CARB-X says it is awarding up to $2 million to the Jenner Institute, part of the University of Oxford, U.K., to develop a novel vaccine to prevent gonorrhea. Under the award, which supports optimization and scaleup, followed by production of the vaccine in the university’s clinical biomanufacturing facility, the Institute would be eligible for up to $5.3 million more if the project progresses through certain project milestones, subject to available funding.
Their findings to date suggest the vaccine would prevent infections from different strains of gonococcal bacteria, including the most powerful multidrug-resistant strains that are spreading globally at an alarming pace, according to Erin Duffy, PhD, chief of research and development at CARB-X, a global non-profit partnership led by Boston University.

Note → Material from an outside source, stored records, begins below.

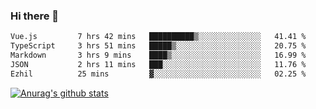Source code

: ### Hi there 👋



<!--
**webB1an/webB1an** is a ✨ _special_ ✨ repository because its `README.md` (this file) appears on your GitHub profile.

Here are some ideas to get you started:

- 🔭 I’m currently working on ...
- 🌱 I’m currently learning ...
- 👯 I’m looking to collaborate on ...
- 🤔 I’m looking for help with ...
- 💬 Ask me about ...
- 📫 How to reach me: ...
- 😄 Pronouns: ...
- ⚡ Fun fact: ...
-->

<!--START_SECTION:waka-->

```txt
Vue.js         7 hrs 42 mins   ██████████▒░░░░░░░░░░░░░░   41.41 %
TypeScript     3 hrs 51 mins   █████▒░░░░░░░░░░░░░░░░░░░   20.75 %
Markdown       3 hrs 9 mins    ████▒░░░░░░░░░░░░░░░░░░░░   16.99 %
JSON           2 hrs 11 mins   ███░░░░░░░░░░░░░░░░░░░░░░   11.76 %
Ezhil          25 mins         ▓░░░░░░░░░░░░░░░░░░░░░░░░   02.25 %
```

<!--END_SECTION:waka-->


[![Anurag's github stats](https://github-readme-stats.vercel.app/api?username=webB1an&show_icons=true&theme=radical)](https://github.com/anuraghazra/github-readme-stats)


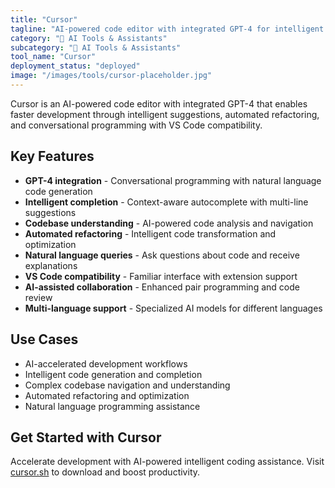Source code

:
 ```yaml
---
title: "Cursor"
tagline: "AI-powered code editor with integrated GPT-4 for intelligent development"
category: "🤖 AI Tools & Assistants"
subcategory: "🤖 AI Tools & Assistants"
tool_name: "Cursor"
deployment_status: "deployed"
image: "/images/tools/cursor-placeholder.jpg"
---
```

Cursor is an AI-powered code editor with integrated GPT-4 that enables faster development through intelligent suggestions, automated refactoring, and conversational programming with VS Code compatibility.

## Key Features

- **GPT-4 integration** - Conversational programming with natural language code generation
- **Intelligent completion** - Context-aware autocomplete with multi-line suggestions
- **Codebase understanding** - AI-powered code analysis and navigation
- **Automated refactoring** - Intelligent code transformation and optimization
- **Natural language queries** - Ask questions about code and receive explanations
- **VS Code compatibility** - Familiar interface with extension support
- **AI-assisted collaboration** - Enhanced pair programming and code review
- **Multi-language support** - Specialized AI models for different languages

## Use Cases

- AI-accelerated development workflows
- Intelligent code generation and completion
- Complex codebase navigation and understanding
- Automated refactoring and optimization
- Natural language programming assistance

## Get Started with Cursor

Accelerate development with AI-powered intelligent coding assistance. Visit [cursor.sh](https://cursor.sh) to download and boost productivity.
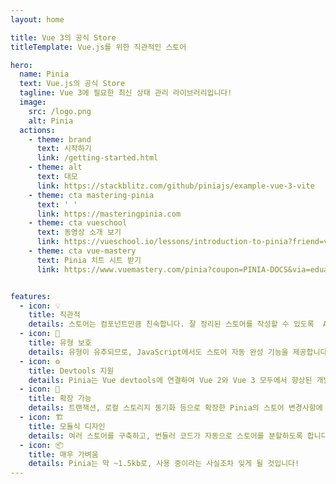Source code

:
 ```yaml
---
layout: home

title: Vue 3의 공식 Store
titleTemplate: Vue.js를 위한 직관적인 스토어

hero:
  name: Pinia
  text: Vue.js의 공식 Store
  tagline: Vue 3에 필요한 최신 상태 관리 라이브러리입니다!
  image:
    src: /logo.png
    alt: Pinia
  actions:
    - theme: brand
      text: 시작하기
      link: /getting-started.html
    - theme: alt
      text: 대모
      link: https://stackblitz.com/github/piniajs/example-vue-3-vite
    - theme: cta mastering-pinia
      text: ' '
      link: https://masteringpinia.com
    - theme: cta vueschool
      text: 동영상 소개 보기
      link: https://vueschool.io/lessons/introduction-to-pinia?friend=vuerouter&utm_source=pinia&utm_medium=link&utm_campaign=homepage
    - theme: cta vue-mastery
      text: Pinia 치트 시트 받기
      link: https://www.vuemastery.com/pinia?coupon=PINIA-DOCS&via=eduardo


features:
  - icon: 💡
    title: 직관적
    details: 스토어는 컴포넌트만큼 친숙합니다. 잘 정리된 스토어를 작성할 수 있도록  API가 디자인 되었습니다.
  - icon: 🔑
    title: 유형 보호
    details: 유형이 유추되므로, JavaScript에서도 스토어 자동 완성 기능을 제공합니다!
  - icon: ⚙
    title: Devtools 지원
    details: Pinia는 Vue devtools에 연결하여 Vue 2와 Vue 3 모두에서 향상된 개발 경험을 제공합니다.
  - icon: 🔌
    title: 확장 가능
    details: 트랜잭션, 로컬 스토리지 동기화 등으로 확장한 Pinia의 스토어 변경사항에 반응합니다.
  - icon: 🏗
    title: 모듈식 디자인
    details: 여러 스토어를 구축하고, 번들러 코드가 자동으로 스토어를 분할하도록 합니다.
  - icon: 📦
    title: 매우 가벼움
    details: Pinia는 약 ~1.5kb로, 사용 중이라는 사실조차 잊게 될 것입니다!
---
```


<script setup>
import HomeSponsors from './.vitepress/theme/components/HomeSponsors.vue'
import './.vitepress/theme/styles/home-links.css'
</script>

<HomeSponsors />
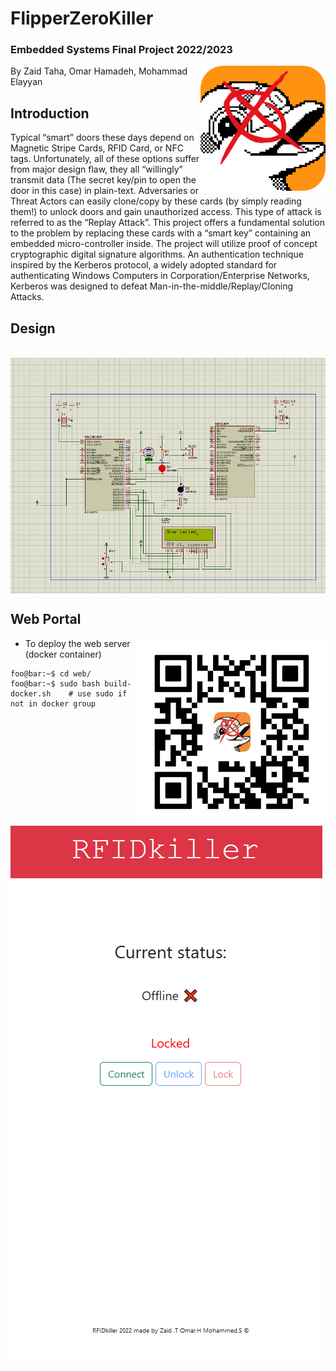 ﻿# FlipperZeroKiller

### Embedded Systems Final Project 2022/2023
<img align="right" src="https://github.com/CodeBreaker44/FlipperZeroKiller/blob/main/qFlipper_macOS_256px_ugly_1_copy.png" width="200">
By Zaid Taha, Omar Hamadeh, Mohammad Elayyan



## Introduction
Typical “smart” doors these days depend on Magnetic Stripe Cards, RFID Card, or NFC tags. Unfortunately, all of these options suffer from major design flaw, they all “willingly” transmit data (The secret key/pin to open the door in this case) in plain-text. Adversaries or Threat Actors can easily clone/copy by these cards (by simply reading them!)  to unlock doors and gain unauthorized access. This type of attack is referred to as the “Replay Attack”. This project offers a fundamental solution to the problem by replacing these cards with a “smart key” containing an embedded micro-controller inside. The project will utilize proof of concept cryptographic digital signature algorithms. An authentication technique inspired by the Kerberos protocol, a widely adopted standard for authenticating Windows Computers in Corporation/Enterprise Networks, Kerberos was designed to defeat Man-in-the-middle/Replay/Cloning Attacks.


## Design
<br>
<img align="middle" src="https://github.com/CodeBreaker44/FlipperZeroKiller/blob/main/Diagrams/Screenshot_2023-01-19_141517.png">

## Web Portal
<img align="right" src="https://github.com/CodeBreaker44/FlipperZeroKiller/blob/main/Diagrams/frame.png" width="300">


- To deploy the web server (docker container) 
```console
foo@bar:~$ cd web/
foo@bar:~$ sudo bash build-docker.sh    # use sudo if not in docker group
```
<br>
<img align="middle" src="https://github.com/CodeBreaker44/FlipperZeroKiller/blob/main/Diagrams/Screenshot 2023-01-22 190417.png">
<br>














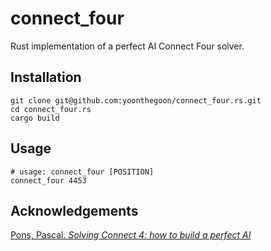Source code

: # connect_four

Rust implementation of a perfect AI Connect Four solver.

[//]: # (badges)

[//]: # (visuals)

## Installation

```shell
git clone git@github.com:yoonthegoon/connect_four.rs.git
cd connect_four.rs
cargo build
```

## Usage

```shell
# usage: connect_four [POSITION]
connect_four 4453
```

## Acknowledgements

[Pons, Pascal. *Solving Connect 4: how to build a perfect AI*](http://blog.gamesolver.org/)
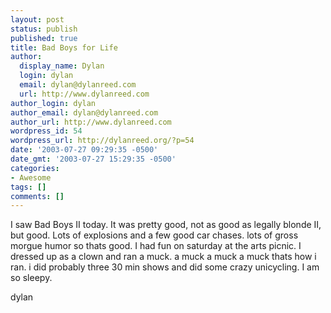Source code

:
 ```yaml
---
layout: post
status: publish
published: true
title: Bad Boys for Life
author:
  display_name: Dylan
  login: dylan
  email: dylan@dylanreed.com
  url: http://www.dylanreed.com
author_login: dylan
author_email: dylan@dylanreed.com
author_url: http://www.dylanreed.com
wordpress_id: 54
wordpress_url: http://dylanreed.org/?p=54
date: '2003-07-27 09:29:35 -0500'
date_gmt: '2003-07-27 15:29:35 -0500'
categories:
- Awesome
tags: []
comments: []
---
```

<p>I saw Bad Boys II today. It was pretty good, not as good as legally blonde II, but good. Lots of explosions and a few good car chases.  lots of gross morgue humor so thats good. I had fun on saturday at the arts picnic. I dressed up as a clown and ran a muck. a muck a muck a muck thats how i ran. i did probably three 30 min shows and did some crazy unicycling. I am so sleepy.</p>
<p>dylan</p>
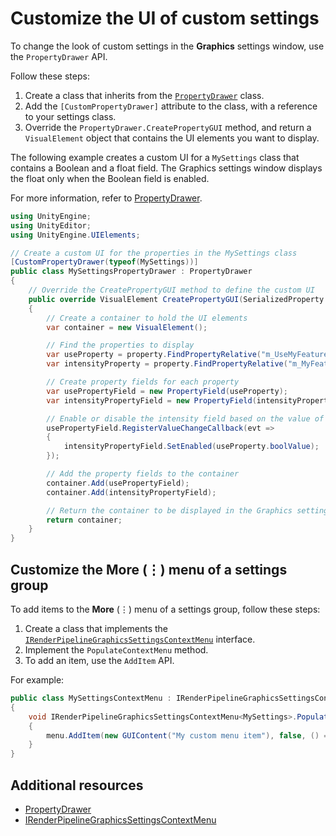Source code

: # Customize the UI of custom settings

To change the look of custom settings in the **Graphics** settings window, use the `PropertyDrawer` API.

Follow these steps:

1. Create a class that inherits from the [`PropertyDrawer`](xref:UnityEditor.PropertyDrawer) class.
2. Add the `[CustomPropertyDrawer]` attribute to the class, with a reference to your settings class.
3. Override the `PropertyDrawer.CreatePropertyGUI` method, and return a `VisualElement` object that contains the UI elements you want to display.

The following example creates a custom UI for a `MySettings` class that contains a Boolean and a float field. The Graphics settings window displays the float only when the Boolean field is enabled.

For more information, refer to [PropertyDrawer](xref:UnityEditor.PropertyDrawer).

```c#
using UnityEngine;
using UnityEditor;
using UnityEngine.UIElements;

// Create a custom UI for the properties in the MySettings class
[CustomPropertyDrawer(typeof(MySettings))]
public class MySettingsPropertyDrawer : PropertyDrawer
{
    // Override the CreatePropertyGUI method to define the custom UI
    public override VisualElement CreatePropertyGUI(SerializedProperty property)
    {
        // Create a container to hold the UI elements
        var container = new VisualElement();

        // Find the properties to display
        var useProperty = property.FindPropertyRelative("m_UseMyFeature");
        var intensityProperty = property.FindPropertyRelative("m_MyFeatureIntensity");

        // Create property fields for each property
        var usePropertyField = new PropertyField(useProperty);
        var intensityPropertyField = new PropertyField(intensityProperty);

        // Enable or disable the intensity field based on the value of m_UseMyFeature
        usePropertyField.RegisterValueChangeCallback(evt =>
        {
            intensityPropertyField.SetEnabled(useProperty.boolValue);
        });

        // Add the property fields to the container
        container.Add(usePropertyField);
        container.Add(intensityPropertyField);

        // Return the container to be displayed in the Graphics settings window
        return container;
    }
}
```

## Customize the More (⋮) menu of a settings group

To add items to the **More** (⋮) menu of a settings group, follow these steps:

1. Create a class that implements the [`IRenderPipelineGraphicsSettingsContextMenu`](https://docs.unity3d.com/6000.1/Documentation/ScriptReference/Rendering.IRenderPipelineGraphicsSettingsContextMenu.html) interface.
2. Implement the `PopulateContextMenu` method.
3. To add an item, use the `AddItem` API.

For example:

```c#
public class MySettingsContextMenu : IRenderPipelineGraphicsSettingsContextMenu<MySettings>
{
    void IRenderPipelineGraphicsSettingsContextMenu<MySettings>.PopulateContextMenu(MySettings setting, PropertyDrawer _, ref GenericMenu menu)
    {
        menu.AddItem(new GUIContent("My custom menu item"), false, () => { Debug.Log("Menu item was selected."); });
    }
}
```

## Additional resources

- [PropertyDrawer](xref:UnityEditor.PropertyDrawer)
- [IRenderPipelineGraphicsSettingsContextMenu](https://docs.unity3d.com/6000.1/Documentation/ScriptReference/Rendering.IRenderPipelineGraphicsSettingsContextMenu.html)
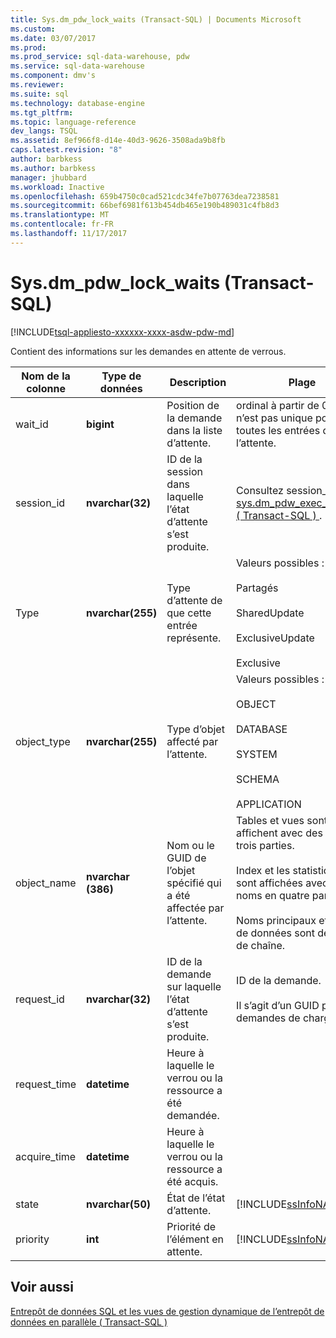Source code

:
 ```yaml
---
title: Sys.dm_pdw_lock_waits (Transact-SQL) | Documents Microsoft
ms.custom: 
ms.date: 03/07/2017
ms.prod: 
ms.prod_service: sql-data-warehouse, pdw
ms.service: sql-data-warehouse
ms.component: dmv's
ms.reviewer: 
ms.suite: sql
ms.technology: database-engine
ms.tgt_pltfrm: 
ms.topic: language-reference
dev_langs: TSQL
ms.assetid: 8ef966f8-d14e-40d3-9626-3508ada9b8fb
caps.latest.revision: "8"
author: barbkess
ms.author: barbkess
manager: jhubbard
ms.workload: Inactive
ms.openlocfilehash: 659b4750c0cad521cdc34fe7b07763dea7238581
ms.sourcegitcommit: 66bef6981f613b454db465e190b489031c4fb8d3
ms.translationtype: MT
ms.contentlocale: fr-FR
ms.lasthandoff: 11/17/2017
---
```

# <a name="sysdmpdwlockwaits-transact-sql"></a>Sys.dm_pdw_lock_waits (Transact-SQL)
[!INCLUDE[tsql-appliesto-xxxxxx-xxxx-asdw-pdw-md](../../includes/tsql-appliesto-xxxxxx-xxxx-asdw-pdw-md.md)]

  Contient des informations sur les demandes en attente de verrous.  
  
|Nom de la colonne|Type de données| Description|Plage|  
|-----------------|---------------|-----------------|-----------|  
|wait_id|**bigint**|Position de la demande dans la liste d’attente.|ordinal à partir de 0. Cela n’est pas unique pour toutes les entrées de l’attente.|  
|session_id|**nvarchar(32)**|ID de la session dans laquelle l’état d’attente s’est produite.|Consultez session_id dans [sys.dm_pdw_exec_sessions &#40; Transact-SQL &#41; ](../../relational-databases/system-dynamic-management-views/sys-dm-pdw-exec-sessions-transact-sql.md).|  
|Type|**nvarchar(255)**|Type d’attente de que cette entrée représente.|Valeurs possibles :<br /><br /> Partagés<br /><br /> SharedUpdate<br /><br /> ExclusiveUpdate<br /><br /> Exclusive|  
|object_type|**nvarchar(255)**|Type d’objet affecté par l’attente.|Valeurs possibles :<br /><br /> OBJECT<br /><br /> DATABASE<br /><br /> SYSTEM<br /><br /> SCHEMA<br /><br /> APPLICATION|  
|object_name|**nvarchar (386)**|Nom ou le GUID de l’objet spécifié qui a été affectée par l’attente.|Tables et vues sont affichent avec des noms en trois parties.<br /><br /> Index et les statistiques sont affichées avec des noms en quatre parties.<br /><br /> Noms principaux et bases de données sont des noms de chaîne.|  
|request_id|**nvarchar(32)**|ID de la demande sur laquelle l’état d’attente s’est produite.|ID de la demande.<br /><br /> Il s’agit d’un GUID pour les demandes de charge.|  
|request_time|**datetime**|Heure à laquelle le verrou ou la ressource a été demandée.||  
|acquire_time|**datetime**|Heure à laquelle le verrou ou la ressource a été acquis.||  
|state|**nvarchar(50)**|État de l’état d’attente.|[!INCLUDE[ssInfoNA](../../includes/ssinfona-md.md)]|  
|priority|**int**|Priorité de l’élément en attente.|[!INCLUDE[ssInfoNA](../../includes/ssinfona-md.md)]|  
  
## <a name="see-also"></a>Voir aussi  
 [Entrepôt de données SQL et les vues de gestion dynamique de l’entrepôt de données en parallèle &#40; Transact-SQL &#41;](../../relational-databases/system-dynamic-management-views/sql-and-parallel-data-warehouse-dynamic-management-views.md)  
  
  
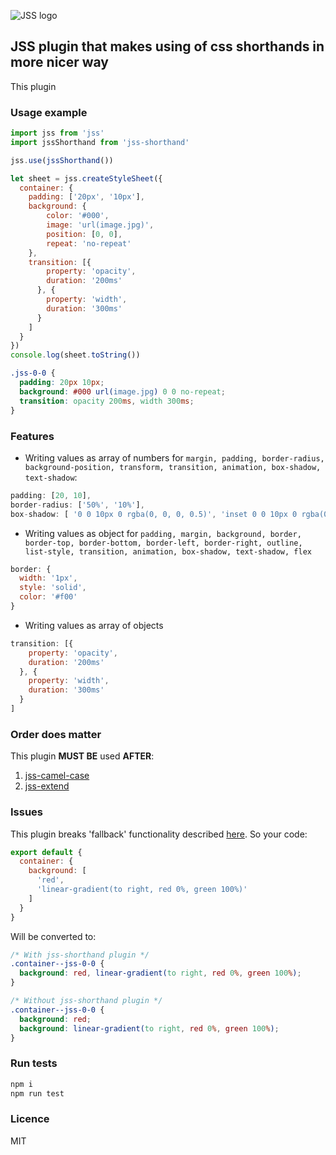 ![JSS logo](https://avatars1.githubusercontent.com/u/9503099?v=3&s=60)

## JSS plugin that makes using of css shorthands in more nicer way
This plugin

### Usage example
```javascript
import jss from 'jss'
import jssShorthand from 'jss-shorthand'

jss.use(jssShorthand())

let sheet = jss.createStyleSheet({
  container: {
    padding: ['20px', '10px'],
    background: {
        color: '#000',
        image: 'url(image.jpg)',
        position: [0, 0],
        repeat: 'no-repeat'
    },
    transition: [{
        property: 'opacity',
        duration: '200ms'
      }, {
        property: 'width',
        duration: '300ms'
      }
    ]
  }
})
console.log(sheet.toString())
```
```css
.jss-0-0 {
  padding: 20px 10px;
  background: #000 url(image.jpg) 0 0 no-repeat;
  transition: opacity 200ms, width 300ms;
}
```
### Features
- Writing values as array of numbers for `margin, padding, border-radius, background-position, transform, transition, animation, box-shadow, text-shadow`:
```javascript
padding: [20, 10],
border-radius: ['50%', '10%'],
box-shadow: [ '0 0 10px 0 rgba(0, 0, 0, 0.5)', 'inset 0 0 10px 0 rgba(0, 0, 0, 0.5)']
```
- Writing values as object for `padding, margin, background, border, border-top, border-bottom, border-left, border-right, outline, list-style, transition, animation, box-shadow, text-shadow, flex`
```javascript
border: {
  width: '1px',
  style: 'solid',
  color: '#f00'
}
```
- Writing values as array of objects
```javascript
transition: [{
    property: 'opacity',
    duration: '200ms'
  }, {
    property: 'width',
    duration: '300ms'
  }
]
```

### Order does matter
This plugin **MUST BE** used **AFTER**:
1. [jss-camel-case](https://github.com/jsstyles/jss-camel-case)
2. [jss-extend](https://github.com/jsstyles/jss-extend)


### Issues
This plugin breaks 'fallback' functionality described [here](https://github.com/jsstyles/jss/blob/master/docs/json-api.md). So your code:
```javascript
export default {
  container: {
    background: [
      'red',
      'linear-gradient(to right, red 0%, green 100%)'
    ]
  }
}
```
Will be converted to:
```css
/* With jss-shorthand plugin */
.container--jss-0-0 {
  background: red, linear-gradient(to right, red 0%, green 100%);
}

/* Without jss-shorthand plugin */
.container--jss-0-0 {
  background: red;
  background: linear-gradient(to right, red 0%, green 100%);
}
```

### Run tests
```bash
npm i
npm run test
```
### Licence
MIT

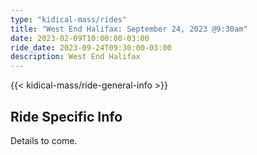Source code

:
 ```yaml
---
type: "kidical-mass/rides"
title: "West End Halifax: September 24, 2023 @9:30am"
date: 2023-02-09T10:00:00-03:00
ride_date: 2023-09-24T09:30:00-03:00
description: West End Halifax
---
```


{{< kidical-mass/ride-general-info >}}

## Ride Specific Info

Details to come.
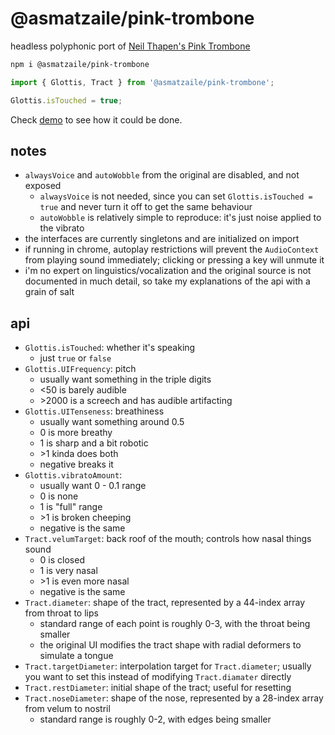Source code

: # @asmatzaile/pink-trombone

headless polyphonic port of [Neil Thapen's Pink Trombone](https://dood.al/pinktrombone/)

```sh
npm i @asmatzaile/pink-trombone
```

```js
import { Glottis, Tract } from '@asmatzaile/pink-trombone';

Glottis.isTouched = true;
```

Check [demo](/demo/) to see how it could be done.

## notes

- `alwaysVoice` and `autoWobble` from the original are disabled, and not exposed
  - `alwaysVoice` is not needed, since you can set `Glottis.isTouched = true` and never turn it off to get the same behaviour
  - `autoWobble` is relatively simple to reproduce: it's just noise applied to the vibrato
- the interfaces are currently singletons and are initialized on import
- if running in chrome, autoplay restrictions will prevent the `AudioContext` from playing sound immediately; clicking or pressing a key will unmute it
- i'm no expert on linguistics/vocalization and the original source is not documented in much detail, so take my explanations of the api with a grain of salt

## api

- `Glottis.isTouched`: whether it's speaking
  - just `true` or `false`
- `Glottis.UIFrequency`: pitch
  - usually want something in the triple digits
  - <50 is barely audible
  - \>2000 is a screech and has audible artifacting
- `Glottis.UITenseness`: breathiness
  - usually want something around 0.5
  - 0 is more breathy
  - 1 is sharp and a bit robotic
  - \>1 kinda does both
  - negative breaks it
- `Glottis.vibratoAmount`:
  - usually want 0 - 0.1 range
  - 0 is none
  - 1 is "full" range
  - \>1 is broken cheeping
  - negative is the same
- `Tract.velumTarget`: back roof of the mouth; controls how nasal things sound
  - 0 is closed
  - 1 is very nasal
  - \>1 is even more nasal
  - negative is the same
- `Tract.diameter`: shape of the tract, represented by a 44-index array from throat to lips
  - standard range of each point is roughly 0-3, with the throat being smaller
  - the original UI modifies the tract shape with radial deformers to simulate a tongue
- `Tract.targetDiameter`: interpolation target for `Tract.diameter`; usually you want to set this instead of modifying `Tract.diamater` directly
- `Tract.restDiameter`: initial shape of the tract; useful for resetting
- `Tract.noseDiameter`: shape of the nose, represented by a 28-index array from velum to nostril
  - standard range is roughly 0-2, with edges being smaller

“Because of antibiotic resistance, treating gonorrhea is challenging and in some cases not possible because of a lack of antibiotics that are effective,” notes Duffy. “Vaccines are powerful tools in the prevention of bacterial infections. Jenner’s vaccine project is an exciting approach which, if successful, could prevent the disease, and significantly curb the spread of resistant bacteria across the globe.”
“The Jenner Institute at Oxford University is delighted to be partnering with CARB-X in the development of a new vaccine against gonorrhea, which will be an important weapon in the battle against antibiotic-resistant bacteria,” adds Adrian Hill, PhD, director of the Jenner Institute, which led the development of the Oxford/AstraZeneca COVID-19 vaccine.
Jenner’s gonorrhea vaccine, dmGC_0817560 NOMV, consists of blebs (fluid-filled blisters) from the outer surface of gonococcus. The project is currently in lead optimization and researchers aim to produce an affordable vaccine for global use.